Identification and validation of prognostic genes and prognostic models associated with cutaneous melanoma and integrative stress response

Zhaoqi Zhang¹Ying Wang¹Wei Yin²Qingyang Lei¹Yuqiao Fu¹Yingzi Liang¹Ruilei Li^1*Ke Li^1*

• ¹Key Laboratory of Melanoma Research, The Third Affiliated Hospital of Kunming Medical University, Yunnan CancerHospital, Peking University Cancer Hospital Yunnan, Yunnan, China. 650000, Kunming, China
• ²Cancer Center, Union Hospital, Tongji Medical College, Huazhong University of Science and Technology, Wuhan, China. 430048, Wuhan, China

Background: Skin cutaneous melanoma (SKCM) is a highly invasive cancer with dismal prognosis. Integrated stress response (ISR) is associated with tumorigenesis and progression, but its relationship with SKCM prognosis is unclear. This research aimed to identify relevant prognostic genes for SKCM prognosis and treatment insights. Methods: Data were obtained from public databases. Differential expression and regression analyses were used to identify prognostic genes.
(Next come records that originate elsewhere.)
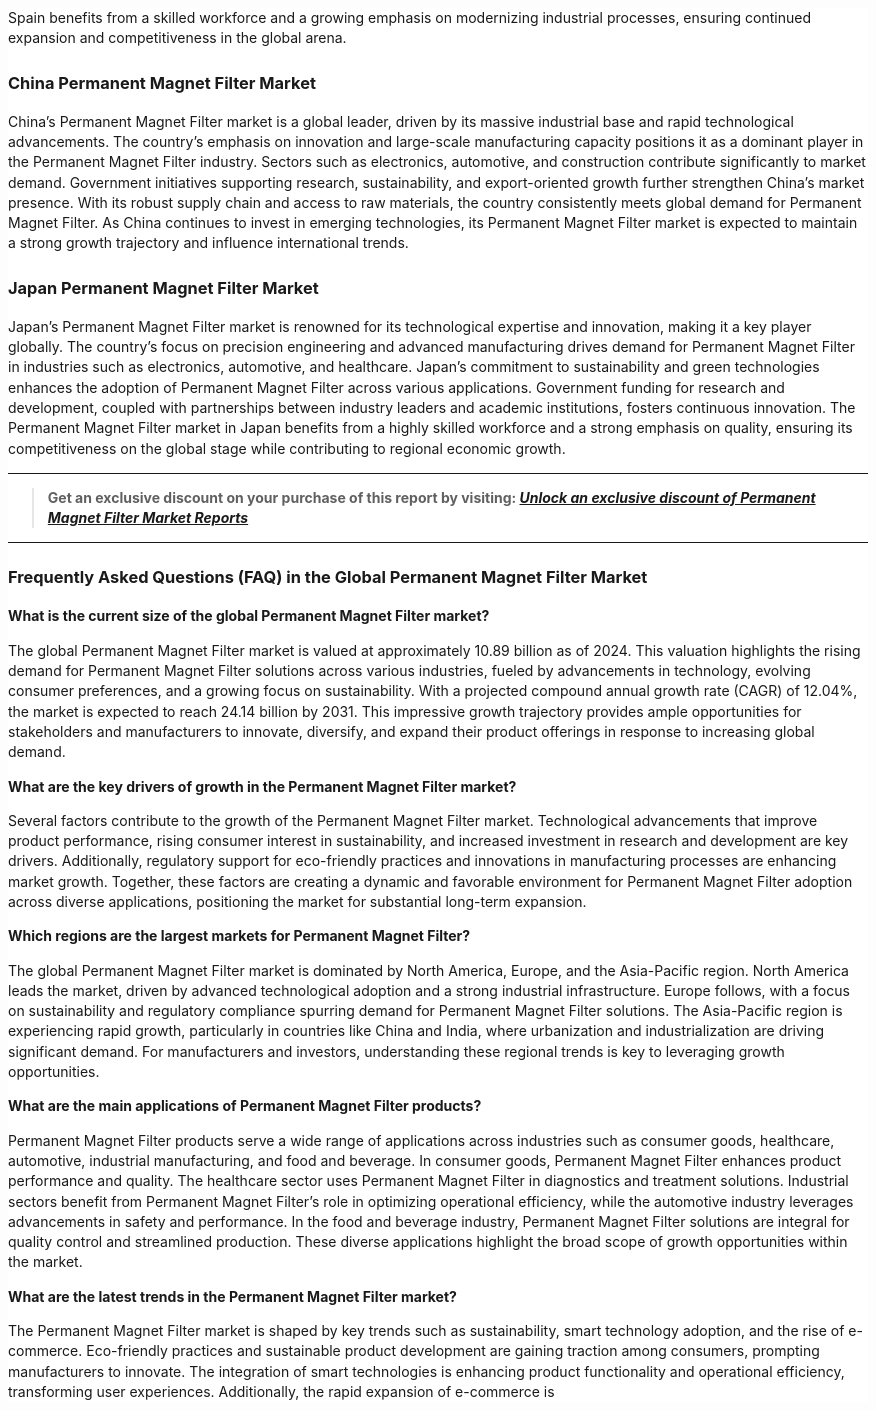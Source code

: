 Spain benefits from a skilled workforce and a growing emphasis on modernizing industrial processes, ensuring continued expansion and competitiveness in the global arena.</p><h3>China Permanent Magnet Filter Market</h3><p>China&rsquo;s Permanent Magnet Filter market is a global leader, driven by its massive industrial base and rapid technological advancements. The country&rsquo;s emphasis on innovation and large-scale manufacturing capacity positions it as a dominant player in the Permanent Magnet Filter industry. Sectors such as electronics, automotive, and construction contribute significantly to market demand. Government initiatives supporting research, sustainability, and export-oriented growth further strengthen China&rsquo;s market presence. With its robust supply chain and access to raw materials, the country consistently meets global demand for Permanent Magnet Filter. As China continues to invest in emerging technologies, its Permanent Magnet Filter market is expected to maintain a strong growth trajectory and influence international trends.</p><h3>Japan Permanent Magnet Filter Market</h3><p>Japan&rsquo;s Permanent Magnet Filter market is renowned for its technological expertise and innovation, making it a key player globally. The country&rsquo;s focus on precision engineering and advanced manufacturing drives demand for Permanent Magnet Filter in industries such as electronics, automotive, and healthcare. Japan&rsquo;s commitment to sustainability and green technologies enhances the adoption of Permanent Magnet Filter across various applications. Government funding for research and development, coupled with partnerships between industry leaders and academic institutions, fosters continuous innovation. The Permanent Magnet Filter market in Japan benefits from a highly skilled workforce and a strong emphasis on quality, ensuring its competitiveness on the global stage while contributing to regional economic growth.</p><hr /><blockquote><p><strong>Get an exclusive discount on your purchase of this report by visiting: <em><a href="://marketresearchpulse.com/ask-for-discount/71060?utm_source=Github&amp;utm_medium=052">Unlock an exclusive discount of Permanent Magnet Filter Market Reports</a></em>&nbsp;</strong></p></blockquote><hr /><h3>Frequently Asked Questions (FAQ) in the Global Permanent Magnet Filter Market</h3><p><strong>What is the current size of the global Permanent Magnet Filter market?</strong></p><p>The global Permanent Magnet Filter market is valued at approximately 10.89 billion as of 2024. This valuation highlights the rising demand for Permanent Magnet Filter solutions across various industries, fueled by advancements in technology, evolving consumer preferences, and a growing focus on sustainability. With a projected compound annual growth rate (CAGR) of 12.04%, the market is expected to reach 24.14 billion by 2031. This impressive growth trajectory provides ample opportunities for stakeholders and manufacturers to innovate, diversify, and expand their product offerings in response to increasing global demand.</p><p><strong>What are the key drivers of growth in the Permanent Magnet Filter market?</strong></p><p>Several factors contribute to the growth of the Permanent Magnet Filter market. Technological advancements that improve product performance, rising consumer interest in sustainability, and increased investment in research and development are key drivers. Additionally, regulatory support for eco-friendly practices and innovations in manufacturing processes are enhancing market growth. Together, these factors are creating a dynamic and favorable environment for Permanent Magnet Filter adoption across diverse applications, positioning the market for substantial long-term expansion.</p><p><strong>Which regions are the largest markets for Permanent Magnet Filter?</strong></p><p>The global Permanent Magnet Filter market is dominated by North America, Europe, and the Asia-Pacific region. North America leads the market, driven by advanced technological adoption and a strong industrial infrastructure. Europe follows, with a focus on sustainability and regulatory compliance spurring demand for Permanent Magnet Filter solutions. The Asia-Pacific region is experiencing rapid growth, particularly in countries like China and India, where urbanization and industrialization are driving significant demand. For manufacturers and investors, understanding these regional trends is key to leveraging growth opportunities.</p><p><strong>What are the main applications of Permanent Magnet Filter products?</strong></p><p>Permanent Magnet Filter products serve a wide range of applications across industries such as consumer goods, healthcare, automotive, industrial manufacturing, and food and beverage. In consumer goods, Permanent Magnet Filter enhances product performance and quality. The healthcare sector uses Permanent Magnet Filter in diagnostics and treatment solutions. Industrial sectors benefit from Permanent Magnet Filter&rsquo;s role in optimizing operational efficiency, while the automotive industry leverages advancements in safety and performance. In the food and beverage industry, Permanent Magnet Filter solutions are integral for quality control and streamlined production. These diverse applications highlight the broad scope of growth opportunities within the market.</p><p><strong>What are the latest trends in the Permanent Magnet Filter market?</strong></p><p>The Permanent Magnet Filter market is shaped by key trends such as sustainability, smart technology adoption, and the rise of e-commerce. Eco-friendly practices and sustainable product development are gaining traction among consumers, prompting manufacturers to innovate. The integration of smart technologies is enhancing product functionality and operational efficiency, transforming user experiences. Additionally, the rapid expansion of e-commerce is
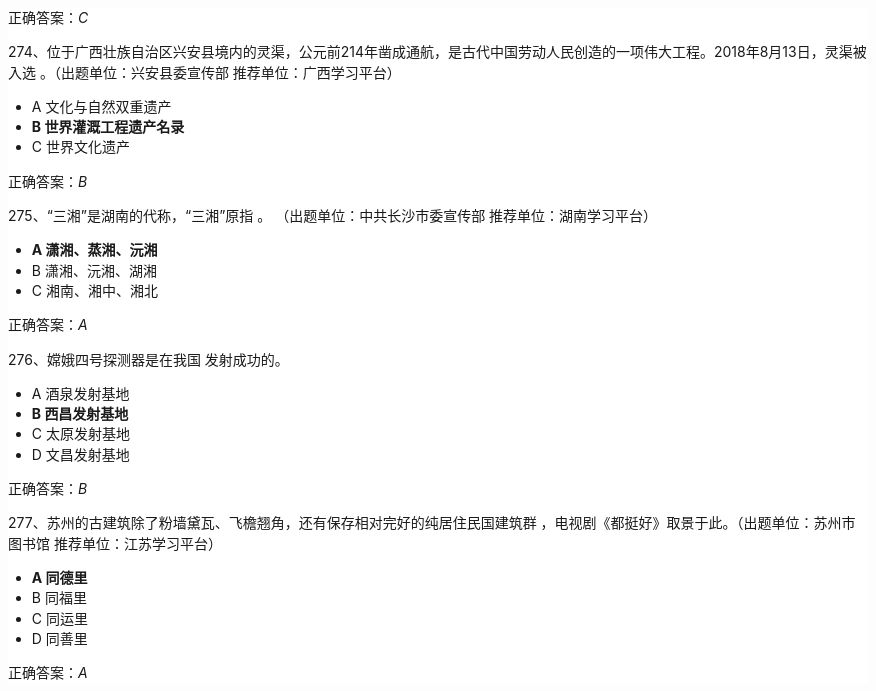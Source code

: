 正确答案：*C*


274、位于广西壮族自治区兴安县境内的灵渠，公元前214年凿成通航，是古代中国劳动人民创造的一项伟大工程。2018年8月13日，灵渠被入选        。（出题单位：兴安县委宣传部 推荐单位：广西学习平台）
+ A 文化与自然双重遗产
+ **B 世界灌溉工程遗产名录**
+ C 世界文化遗产

正确答案：*B*


275、“三湘”是湖南的代称，“三湘”原指        。 （出题单位：中共长沙市委宣传部 推荐单位：湖南学习平台）
+ **A 潇湘、蒸湘、沅湘**
+ B 潇湘、沅湘、湖湘
+ C 湘南、湘中、湘北

正确答案：*A*


276、嫦娥四号探测器是在我国        发射成功的。
+ A 酒泉发射基地
+ **B 西昌发射基地**
+ C 太原发射基地
+ D 文昌发射基地

正确答案：*B*


277、苏州的古建筑除了粉墙黛瓦、飞檐翘角，还有保存相对完好的纯居住民国建筑群        ，电视剧《都挺好》取景于此。（出题单位：苏州市图书馆 推荐单位：江苏学习平台）
+ **A 同德里**
+ B 同福里
+ C 同运里
+ D 同善里

正确答案：*A*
Based on these genes and independent prognostic factors, risk models and nomograms were constructed to assess their clinical application potential in SKCM. Then, immune microenvironment changes in SKCM were explored according to risk-group grouping, providing a basis for stratified treatment decisions for SKCM patients. Finally, RT-qPCR was used to validate the results. Results: DTL, DTX3L, KCNMB1, NDRG1, GPX2, DERL3 and MBTPS2 were validated as prognostic genes. A risk model was constructed to classify patients into High Risk Group (HRG) and Low Risk Group (LRG), with high-risk SKCM patients having a higher mortality rate. A nomogram integrating clinical indicators was an effective SKCM survival prediction tool. The immune microenvironment differed significantly between risk groups, and most differentially infiltrated immune cells had higher infiltration levels in the Low Risk Group (LRG). Immunotherapy analysis suggested that the Low Risk Group (LRG) might benefit little from treatment, highlighting the need for stratified treatment of SKCM patients. RT-qPCR showed that prognostic genes were up-regulated in human melanoma cells compared to fibroblasts. Conclusion: The identification of ISR-featured prognostic genes and risk score stratification provide new insights into targeting SKCM and enhancing the efficacy of immunotherapy.